++++ Information supplied ++++
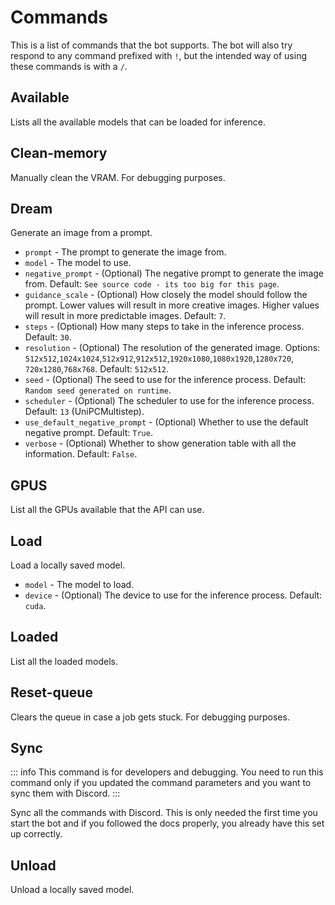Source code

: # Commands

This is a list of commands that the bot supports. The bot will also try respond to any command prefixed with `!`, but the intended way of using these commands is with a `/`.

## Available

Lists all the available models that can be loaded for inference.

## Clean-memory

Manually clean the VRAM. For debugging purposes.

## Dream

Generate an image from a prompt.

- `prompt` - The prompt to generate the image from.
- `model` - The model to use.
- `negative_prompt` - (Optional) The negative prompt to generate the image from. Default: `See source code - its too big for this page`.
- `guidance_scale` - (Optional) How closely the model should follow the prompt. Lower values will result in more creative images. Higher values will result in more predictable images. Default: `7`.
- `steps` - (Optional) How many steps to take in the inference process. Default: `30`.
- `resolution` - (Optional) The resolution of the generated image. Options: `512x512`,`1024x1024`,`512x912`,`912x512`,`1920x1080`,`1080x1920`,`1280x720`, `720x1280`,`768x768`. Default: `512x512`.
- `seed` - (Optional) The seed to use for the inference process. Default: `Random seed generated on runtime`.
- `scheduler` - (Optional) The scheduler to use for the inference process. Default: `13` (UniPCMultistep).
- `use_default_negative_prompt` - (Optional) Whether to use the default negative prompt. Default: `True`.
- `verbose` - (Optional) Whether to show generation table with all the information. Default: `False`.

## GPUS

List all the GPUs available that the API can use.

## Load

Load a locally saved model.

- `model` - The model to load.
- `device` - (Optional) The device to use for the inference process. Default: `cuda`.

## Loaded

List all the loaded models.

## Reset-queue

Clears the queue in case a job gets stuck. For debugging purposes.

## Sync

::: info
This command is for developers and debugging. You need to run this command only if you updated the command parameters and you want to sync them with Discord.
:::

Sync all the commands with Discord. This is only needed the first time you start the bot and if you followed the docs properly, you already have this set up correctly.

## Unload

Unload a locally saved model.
++++
▸ What the task asks: The answer is the records above, repeated exactly, with no picture in it.

▸ Result for this task:
Source code

: # Commands

This is a list of commands that the bot supports. The bot will also try respond to any command prefixed with `!`, but the intended way of using these commands is with a `/`.

## Available

Lists all the available models that can be loaded for inference.

## Clean-memory

Manually clean the VRAM. For debugging purposes.

## Dream

Generate an image from a prompt.

- `prompt` - The prompt to generate the image from.
- `model` - The model to use.
- `negative_prompt` - (Optional) The negative prompt to generate the image from. Default: `See source code - its too big for this page`.
- `guidance_scale` - (Optional) How closely the model should follow the prompt. Lower values will result in more creative images. Higher values will result in more predictable images. Default: `7`.
- `steps` - (Optional) How many steps to take in the inference process. Default: `30`.
- `resolution` - (Optional) The resolution of the generated image. Options: `512x512`,`1024x1024`,`512x912`,`912x512`,`1920x1080`,`1080x1920`,`1280x720`, `720x1280`,`768x768`. Default: `512x512`.
- `seed` - (Optional) The seed to use for the inference process. Default: `Random seed generated on runtime`.
- `scheduler` - (Optional) The scheduler to use for the inference process. Default: `13` (UniPCMultistep).
- `use_default_negative_prompt` - (Optional) Whether to use the default negative prompt. Default: `True`.
- `verbose` - (Optional) Whether to show generation table with all the information. Default: `False`.

## GPUS

List all the GPUs available that the API can use.

## Load

Load a locally saved model.

- `model` - The model to load.
- `device` - (Optional) The device to use for the inference process. Default: `cuda`.

## Loaded

List all the loaded models.

## Reset-queue

Clears the queue in case a job gets stuck. For debugging purposes.

## Sync

::: info
This command is for developers and debugging. You need to run this command only if you updated the command parameters and you want to sync them with Discord.
:::

Sync all the commands with Discord. This is only needed the first time you start the bot and if you followed the docs properly, you already have this set up correctly.

## Unload

Unload a locally saved model.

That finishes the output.